[Assigned task] Please filter the entries and return only the lines that include "mostsimilar".

[Records to use]
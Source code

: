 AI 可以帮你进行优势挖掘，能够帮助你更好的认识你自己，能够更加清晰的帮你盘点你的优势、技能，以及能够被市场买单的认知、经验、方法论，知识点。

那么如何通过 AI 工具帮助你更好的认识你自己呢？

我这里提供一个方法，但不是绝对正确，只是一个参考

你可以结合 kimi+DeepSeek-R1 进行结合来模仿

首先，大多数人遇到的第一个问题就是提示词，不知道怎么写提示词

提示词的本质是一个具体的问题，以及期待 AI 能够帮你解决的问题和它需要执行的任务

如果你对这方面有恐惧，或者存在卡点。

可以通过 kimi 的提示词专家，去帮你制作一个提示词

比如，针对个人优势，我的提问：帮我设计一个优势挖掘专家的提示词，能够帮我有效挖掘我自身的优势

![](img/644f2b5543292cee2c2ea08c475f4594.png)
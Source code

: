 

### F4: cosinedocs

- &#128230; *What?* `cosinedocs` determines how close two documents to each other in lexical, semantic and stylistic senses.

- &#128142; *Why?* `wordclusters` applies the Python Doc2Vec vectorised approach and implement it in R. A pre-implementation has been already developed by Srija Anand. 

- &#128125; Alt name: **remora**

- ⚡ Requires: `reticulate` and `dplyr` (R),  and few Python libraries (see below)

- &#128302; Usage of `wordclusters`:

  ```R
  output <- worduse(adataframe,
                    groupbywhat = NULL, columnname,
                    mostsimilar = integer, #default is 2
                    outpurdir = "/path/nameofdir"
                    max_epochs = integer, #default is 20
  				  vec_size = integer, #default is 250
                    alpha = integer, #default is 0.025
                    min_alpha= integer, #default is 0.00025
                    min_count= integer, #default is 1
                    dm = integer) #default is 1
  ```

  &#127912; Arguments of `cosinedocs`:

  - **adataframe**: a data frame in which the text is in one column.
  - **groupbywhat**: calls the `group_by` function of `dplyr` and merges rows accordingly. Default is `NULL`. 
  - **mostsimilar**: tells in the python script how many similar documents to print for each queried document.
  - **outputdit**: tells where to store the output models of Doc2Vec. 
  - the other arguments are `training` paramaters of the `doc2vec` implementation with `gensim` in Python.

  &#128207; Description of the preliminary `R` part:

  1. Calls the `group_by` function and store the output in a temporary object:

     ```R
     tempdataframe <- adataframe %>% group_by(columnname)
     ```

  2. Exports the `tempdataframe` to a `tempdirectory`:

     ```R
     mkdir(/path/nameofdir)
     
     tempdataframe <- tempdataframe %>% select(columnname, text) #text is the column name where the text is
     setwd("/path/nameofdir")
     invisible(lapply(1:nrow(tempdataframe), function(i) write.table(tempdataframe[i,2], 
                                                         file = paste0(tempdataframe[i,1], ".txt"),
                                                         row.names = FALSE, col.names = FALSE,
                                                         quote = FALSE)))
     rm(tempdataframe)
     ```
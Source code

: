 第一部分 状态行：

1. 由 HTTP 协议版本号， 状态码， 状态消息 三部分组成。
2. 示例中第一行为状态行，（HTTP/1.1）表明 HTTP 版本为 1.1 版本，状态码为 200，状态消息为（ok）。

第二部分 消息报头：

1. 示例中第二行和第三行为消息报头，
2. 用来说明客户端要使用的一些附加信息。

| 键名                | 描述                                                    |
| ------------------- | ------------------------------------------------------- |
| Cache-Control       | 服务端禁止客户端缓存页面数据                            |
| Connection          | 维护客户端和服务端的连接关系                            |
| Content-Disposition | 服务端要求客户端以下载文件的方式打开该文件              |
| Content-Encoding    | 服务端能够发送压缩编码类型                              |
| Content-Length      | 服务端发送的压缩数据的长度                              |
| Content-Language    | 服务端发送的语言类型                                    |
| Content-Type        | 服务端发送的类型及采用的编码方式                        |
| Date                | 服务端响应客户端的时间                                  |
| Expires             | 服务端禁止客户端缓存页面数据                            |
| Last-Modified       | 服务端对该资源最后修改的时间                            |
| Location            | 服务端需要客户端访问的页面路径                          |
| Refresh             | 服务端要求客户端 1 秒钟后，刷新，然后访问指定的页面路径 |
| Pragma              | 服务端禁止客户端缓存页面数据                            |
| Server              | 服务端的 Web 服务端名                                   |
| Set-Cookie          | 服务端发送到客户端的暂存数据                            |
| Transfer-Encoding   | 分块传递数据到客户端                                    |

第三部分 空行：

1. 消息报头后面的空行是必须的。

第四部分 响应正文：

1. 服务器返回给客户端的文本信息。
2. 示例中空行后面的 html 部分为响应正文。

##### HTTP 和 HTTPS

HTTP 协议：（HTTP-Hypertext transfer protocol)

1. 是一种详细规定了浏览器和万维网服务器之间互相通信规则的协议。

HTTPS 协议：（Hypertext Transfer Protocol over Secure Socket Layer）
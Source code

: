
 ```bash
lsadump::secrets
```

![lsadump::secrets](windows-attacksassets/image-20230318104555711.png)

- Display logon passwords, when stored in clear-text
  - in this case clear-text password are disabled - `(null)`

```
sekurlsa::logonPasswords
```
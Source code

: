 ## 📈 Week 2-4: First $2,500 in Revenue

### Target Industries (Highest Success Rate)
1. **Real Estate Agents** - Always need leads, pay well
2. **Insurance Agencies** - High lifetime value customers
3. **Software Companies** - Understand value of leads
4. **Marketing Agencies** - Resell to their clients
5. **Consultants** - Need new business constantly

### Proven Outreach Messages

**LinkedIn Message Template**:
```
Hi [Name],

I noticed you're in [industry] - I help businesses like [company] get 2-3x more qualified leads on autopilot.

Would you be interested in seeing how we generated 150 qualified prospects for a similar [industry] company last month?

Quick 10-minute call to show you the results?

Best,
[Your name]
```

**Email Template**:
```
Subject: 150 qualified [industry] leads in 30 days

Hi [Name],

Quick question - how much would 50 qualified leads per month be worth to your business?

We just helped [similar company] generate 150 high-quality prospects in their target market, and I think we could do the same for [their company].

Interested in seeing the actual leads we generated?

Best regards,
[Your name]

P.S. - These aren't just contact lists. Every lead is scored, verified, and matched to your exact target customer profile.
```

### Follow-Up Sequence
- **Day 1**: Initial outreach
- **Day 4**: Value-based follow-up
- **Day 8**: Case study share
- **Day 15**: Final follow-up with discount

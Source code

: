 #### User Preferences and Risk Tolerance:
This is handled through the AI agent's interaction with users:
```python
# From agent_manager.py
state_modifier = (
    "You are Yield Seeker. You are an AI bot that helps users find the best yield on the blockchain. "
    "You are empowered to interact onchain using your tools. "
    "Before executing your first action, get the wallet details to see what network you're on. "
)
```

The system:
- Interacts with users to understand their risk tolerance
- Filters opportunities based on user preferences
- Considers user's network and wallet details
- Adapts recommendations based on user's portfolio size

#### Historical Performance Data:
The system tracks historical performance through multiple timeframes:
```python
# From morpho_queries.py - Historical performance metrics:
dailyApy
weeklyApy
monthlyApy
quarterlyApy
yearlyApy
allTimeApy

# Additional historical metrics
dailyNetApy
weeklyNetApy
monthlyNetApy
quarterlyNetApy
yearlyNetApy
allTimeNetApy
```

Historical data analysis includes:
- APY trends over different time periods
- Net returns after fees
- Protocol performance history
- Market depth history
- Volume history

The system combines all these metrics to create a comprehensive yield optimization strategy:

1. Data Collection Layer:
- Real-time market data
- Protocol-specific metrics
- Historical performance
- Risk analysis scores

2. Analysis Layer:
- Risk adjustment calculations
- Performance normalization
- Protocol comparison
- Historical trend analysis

[Response box]
                    mostsimilar = integer, #default is 2
  - **mostsimilar**: tells in the python script how many similar documents to print for each queried document.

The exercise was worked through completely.